September 10th is the typical climatological midpoint for the tropical season. Usually by this point there have been one or two hurricane landfalls in the U.S. Thankfully this year there have been none so far. In fact, we are in the second long hurricane drought in recent years. Is that too a sign of climate change or just Trump and the United States’ good fortune?
I haven’t presented my climate change tropical what to look for list in many moons:
Here are attributable climate change factors researchers are looking with any tropical cyclone:
1) Record strength per relatively high latitude (For example, if Florence had moved near Wilmington, NC or further north as a cat 4 this would have been the farthest north a cat 4 or higher system had made landfall in the U.S.)
2) Record or near record low pressure and corresponding record high sustained wind speed (Wilma from 2005 holds that record over the Atlantic Basin at 882 millibars.)
3) Longevity of maintaining a relatively high wind speed. (Irma set some records for this over the central Atlantic in 2017.)
4) Record rainfall after landfall (Harvey set many records for totals in 2017.)
5) Stalling, becoming trapped underneath a warm ridge either before or after landfall. (Harvey was the poster child for this effect.)
6) Record or near record rapid intensification
7) Record late or early season tropical cyclones for any given ocean basin
8) Record length of time a tropical system is able to maintain depression status or higher once moving inland
9) Forming over “odd” locations of an ocean basin not traditionally seeing tropical development
10) Seeing numerous simultaneous systems over the world’s oceans
Do we need to add number 11) Prolonged hurricane droughts because marine heat waves are leading to more wind shear and less disturbances across tropical development areas?
Here are more details from Dr.
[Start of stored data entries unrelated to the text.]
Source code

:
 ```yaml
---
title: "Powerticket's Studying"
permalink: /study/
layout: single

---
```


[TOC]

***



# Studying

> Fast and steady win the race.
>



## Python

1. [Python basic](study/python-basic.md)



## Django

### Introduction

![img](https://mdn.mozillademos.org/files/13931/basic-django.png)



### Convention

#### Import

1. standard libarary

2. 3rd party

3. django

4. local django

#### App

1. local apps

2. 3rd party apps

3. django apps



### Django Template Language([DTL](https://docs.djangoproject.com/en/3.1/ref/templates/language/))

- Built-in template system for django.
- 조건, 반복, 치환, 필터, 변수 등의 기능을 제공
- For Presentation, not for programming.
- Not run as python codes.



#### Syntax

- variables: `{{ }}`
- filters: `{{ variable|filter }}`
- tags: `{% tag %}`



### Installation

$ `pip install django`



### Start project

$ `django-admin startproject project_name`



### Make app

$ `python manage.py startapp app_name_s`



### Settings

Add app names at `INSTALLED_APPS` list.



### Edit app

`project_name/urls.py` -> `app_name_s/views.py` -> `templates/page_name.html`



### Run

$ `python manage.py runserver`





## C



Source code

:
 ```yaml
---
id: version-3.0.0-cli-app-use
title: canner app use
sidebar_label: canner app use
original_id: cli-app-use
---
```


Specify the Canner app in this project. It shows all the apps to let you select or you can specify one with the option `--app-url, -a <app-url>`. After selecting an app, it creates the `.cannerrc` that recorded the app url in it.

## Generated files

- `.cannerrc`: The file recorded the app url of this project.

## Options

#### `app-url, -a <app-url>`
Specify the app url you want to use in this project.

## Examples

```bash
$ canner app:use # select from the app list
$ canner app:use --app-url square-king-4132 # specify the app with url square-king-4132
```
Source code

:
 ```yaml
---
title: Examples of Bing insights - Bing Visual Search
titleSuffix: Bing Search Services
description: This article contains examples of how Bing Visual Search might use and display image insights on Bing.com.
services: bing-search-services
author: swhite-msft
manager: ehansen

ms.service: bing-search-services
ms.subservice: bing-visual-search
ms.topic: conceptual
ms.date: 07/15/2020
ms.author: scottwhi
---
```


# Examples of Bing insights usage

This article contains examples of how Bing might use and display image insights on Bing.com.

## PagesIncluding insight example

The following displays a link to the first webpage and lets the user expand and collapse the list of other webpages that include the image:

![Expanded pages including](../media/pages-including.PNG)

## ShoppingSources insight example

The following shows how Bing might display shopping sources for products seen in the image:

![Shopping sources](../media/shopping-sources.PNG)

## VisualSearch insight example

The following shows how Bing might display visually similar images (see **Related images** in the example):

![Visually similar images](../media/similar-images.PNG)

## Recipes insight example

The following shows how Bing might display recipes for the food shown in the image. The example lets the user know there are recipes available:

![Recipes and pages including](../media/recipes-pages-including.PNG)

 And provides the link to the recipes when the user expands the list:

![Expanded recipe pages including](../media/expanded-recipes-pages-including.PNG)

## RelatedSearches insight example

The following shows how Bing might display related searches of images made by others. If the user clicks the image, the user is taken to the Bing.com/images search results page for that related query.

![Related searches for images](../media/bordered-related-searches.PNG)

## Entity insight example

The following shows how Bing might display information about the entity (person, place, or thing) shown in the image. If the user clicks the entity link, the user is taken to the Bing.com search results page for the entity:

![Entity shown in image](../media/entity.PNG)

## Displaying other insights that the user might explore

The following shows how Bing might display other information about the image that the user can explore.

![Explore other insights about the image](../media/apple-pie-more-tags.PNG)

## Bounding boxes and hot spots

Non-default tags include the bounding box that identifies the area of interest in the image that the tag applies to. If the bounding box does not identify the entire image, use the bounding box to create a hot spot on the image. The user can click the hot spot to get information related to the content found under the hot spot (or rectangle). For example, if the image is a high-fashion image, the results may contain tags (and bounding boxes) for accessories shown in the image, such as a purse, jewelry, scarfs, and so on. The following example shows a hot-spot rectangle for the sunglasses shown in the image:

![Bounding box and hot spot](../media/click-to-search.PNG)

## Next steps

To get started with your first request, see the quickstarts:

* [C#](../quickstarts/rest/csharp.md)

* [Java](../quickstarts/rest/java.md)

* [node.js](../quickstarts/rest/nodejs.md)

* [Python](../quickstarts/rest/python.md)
Jeff Masters:
Another round of weird peak-season quiet in the Atlantic tropics » Yale Climate Connections
Another round of weird peak-season quiet in the Atlantic tropics
Resilient Hurricane Kiko finally weakens as it brushes Hawaii to the north.
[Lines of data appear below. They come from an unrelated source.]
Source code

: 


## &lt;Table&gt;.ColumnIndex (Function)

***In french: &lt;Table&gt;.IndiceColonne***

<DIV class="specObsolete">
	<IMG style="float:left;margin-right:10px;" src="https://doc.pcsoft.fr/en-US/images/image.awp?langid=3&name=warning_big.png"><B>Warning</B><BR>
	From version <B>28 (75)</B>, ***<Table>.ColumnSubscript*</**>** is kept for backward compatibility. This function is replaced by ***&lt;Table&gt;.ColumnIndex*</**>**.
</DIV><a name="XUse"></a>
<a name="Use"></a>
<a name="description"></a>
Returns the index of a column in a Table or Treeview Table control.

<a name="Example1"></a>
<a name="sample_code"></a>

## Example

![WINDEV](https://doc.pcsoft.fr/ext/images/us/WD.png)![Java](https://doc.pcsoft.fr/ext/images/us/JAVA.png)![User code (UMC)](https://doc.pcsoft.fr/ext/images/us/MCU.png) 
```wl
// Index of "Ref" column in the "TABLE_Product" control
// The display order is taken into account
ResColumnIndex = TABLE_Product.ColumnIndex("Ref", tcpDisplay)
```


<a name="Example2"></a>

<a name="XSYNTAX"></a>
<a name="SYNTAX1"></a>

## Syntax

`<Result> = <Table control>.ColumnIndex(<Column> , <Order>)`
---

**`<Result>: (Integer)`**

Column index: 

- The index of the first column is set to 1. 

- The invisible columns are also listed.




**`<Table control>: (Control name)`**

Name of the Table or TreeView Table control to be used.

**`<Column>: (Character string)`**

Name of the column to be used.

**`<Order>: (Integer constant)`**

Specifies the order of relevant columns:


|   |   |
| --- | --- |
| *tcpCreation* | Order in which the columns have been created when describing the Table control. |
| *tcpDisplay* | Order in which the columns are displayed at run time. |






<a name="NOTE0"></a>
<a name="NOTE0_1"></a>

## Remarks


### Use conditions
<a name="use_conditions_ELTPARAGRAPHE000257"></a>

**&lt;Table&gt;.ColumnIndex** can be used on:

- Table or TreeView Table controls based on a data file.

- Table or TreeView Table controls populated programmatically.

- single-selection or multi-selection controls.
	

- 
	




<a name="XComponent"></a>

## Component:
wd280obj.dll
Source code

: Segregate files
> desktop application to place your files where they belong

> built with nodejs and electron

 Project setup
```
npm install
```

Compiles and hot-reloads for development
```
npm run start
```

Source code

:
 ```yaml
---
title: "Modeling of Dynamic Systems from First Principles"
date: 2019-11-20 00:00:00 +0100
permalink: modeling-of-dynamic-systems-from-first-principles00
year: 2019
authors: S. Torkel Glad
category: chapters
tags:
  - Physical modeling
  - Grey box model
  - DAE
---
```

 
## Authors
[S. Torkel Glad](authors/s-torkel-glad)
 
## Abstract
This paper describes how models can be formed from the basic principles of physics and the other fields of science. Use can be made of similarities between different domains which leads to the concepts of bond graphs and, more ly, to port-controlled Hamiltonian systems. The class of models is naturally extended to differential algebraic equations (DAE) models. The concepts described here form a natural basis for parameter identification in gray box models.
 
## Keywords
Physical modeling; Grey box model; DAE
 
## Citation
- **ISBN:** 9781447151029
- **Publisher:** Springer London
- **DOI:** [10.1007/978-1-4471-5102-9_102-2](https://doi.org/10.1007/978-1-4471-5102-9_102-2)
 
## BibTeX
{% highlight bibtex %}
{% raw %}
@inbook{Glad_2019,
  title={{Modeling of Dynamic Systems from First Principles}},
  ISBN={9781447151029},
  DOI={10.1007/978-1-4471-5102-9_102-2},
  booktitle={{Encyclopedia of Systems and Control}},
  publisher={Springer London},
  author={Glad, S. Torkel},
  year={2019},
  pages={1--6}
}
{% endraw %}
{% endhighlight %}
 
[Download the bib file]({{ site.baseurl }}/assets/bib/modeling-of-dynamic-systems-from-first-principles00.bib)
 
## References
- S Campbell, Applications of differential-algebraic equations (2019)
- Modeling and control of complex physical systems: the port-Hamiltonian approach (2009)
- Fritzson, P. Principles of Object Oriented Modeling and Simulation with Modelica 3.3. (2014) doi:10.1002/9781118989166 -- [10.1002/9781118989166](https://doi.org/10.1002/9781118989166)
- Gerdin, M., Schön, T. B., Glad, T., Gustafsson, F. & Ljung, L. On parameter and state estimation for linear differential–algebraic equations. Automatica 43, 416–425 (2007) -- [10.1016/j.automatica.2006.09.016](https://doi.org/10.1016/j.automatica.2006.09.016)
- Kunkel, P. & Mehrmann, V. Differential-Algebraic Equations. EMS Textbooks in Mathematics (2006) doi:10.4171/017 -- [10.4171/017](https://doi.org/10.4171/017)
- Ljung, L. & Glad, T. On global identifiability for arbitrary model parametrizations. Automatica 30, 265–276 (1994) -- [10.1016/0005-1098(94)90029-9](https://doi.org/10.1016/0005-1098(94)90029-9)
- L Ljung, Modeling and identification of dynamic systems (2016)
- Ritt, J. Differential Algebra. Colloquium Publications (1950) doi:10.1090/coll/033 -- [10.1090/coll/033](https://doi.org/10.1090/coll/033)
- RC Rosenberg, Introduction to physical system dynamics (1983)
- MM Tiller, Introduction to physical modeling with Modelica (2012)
by Bob Henson and Jeff Masters
September 8, 2025

Hurricane Kiko on September 4, 2025, when it was at peak intensity as a Category 4 storm with 145 mph winds. (Image credit: NASA Worldview)
We’ve arrived at the peak week of hurricane season – the traditional midpoint of the Atlantic’s yearly activity is September 10 – but you wouldn’t know it from the Tropical Weather Outlook issued by the National Hurricane Center, or NHC, on Monday, September 8. The headline: “Tropical cyclone activity is not expected during the next 7 days.”
As we reported last Thursday, September 4, NHC had given a disturbance in the eastern tropical Atlantic known as Invest 91L an 80% chance of developing over the subsequent week and upped the odds to 90% on Friday morning. But 91L was never able to fully organize, and by early Sunday, it was no longer being tracked by NHC. There’s no obvious single factor that did in 91L, though an unexpectedly stable atmosphere in the deep Atlantic tropics may be part of the mix.
Michael Lowry has an excellent discussion on why 91L may have faltered and how Google’s DeepMind AI model did the best job on the system.
With the demise of Tropical Storm Fernand August 28, it’s now been 11 days since any named storms have prowled the Atlantic. It’s not that unusual to get a one- or two-week pause in the Atlantic hurricane season, although it’s a bit more uncommon for things to go quiet for too long when we’re this close to the climatological peak.
Just last year, there was a 20-day break between August 20, when Hurricane Ernesto was declared post-tropical, and the emergence of soon-to-be Hurricane Francine as a tropical storm on September 9. The interval without any named-storm formation ran from August 13 to September 8 – the first time since 1968 that this particular 27-day period had seen no named storms develop. As of Monday, we’ve racked up a string of 16 days free of named-storm formation in the Atlantic, and if the NHC’s current outlook verifies, that will extend to 23 days by next Monday.
One striking aspect of these peak-season pauses: They’ve both occurred despite the widespread extent of unusually warm to record-warm sea surface temperatures.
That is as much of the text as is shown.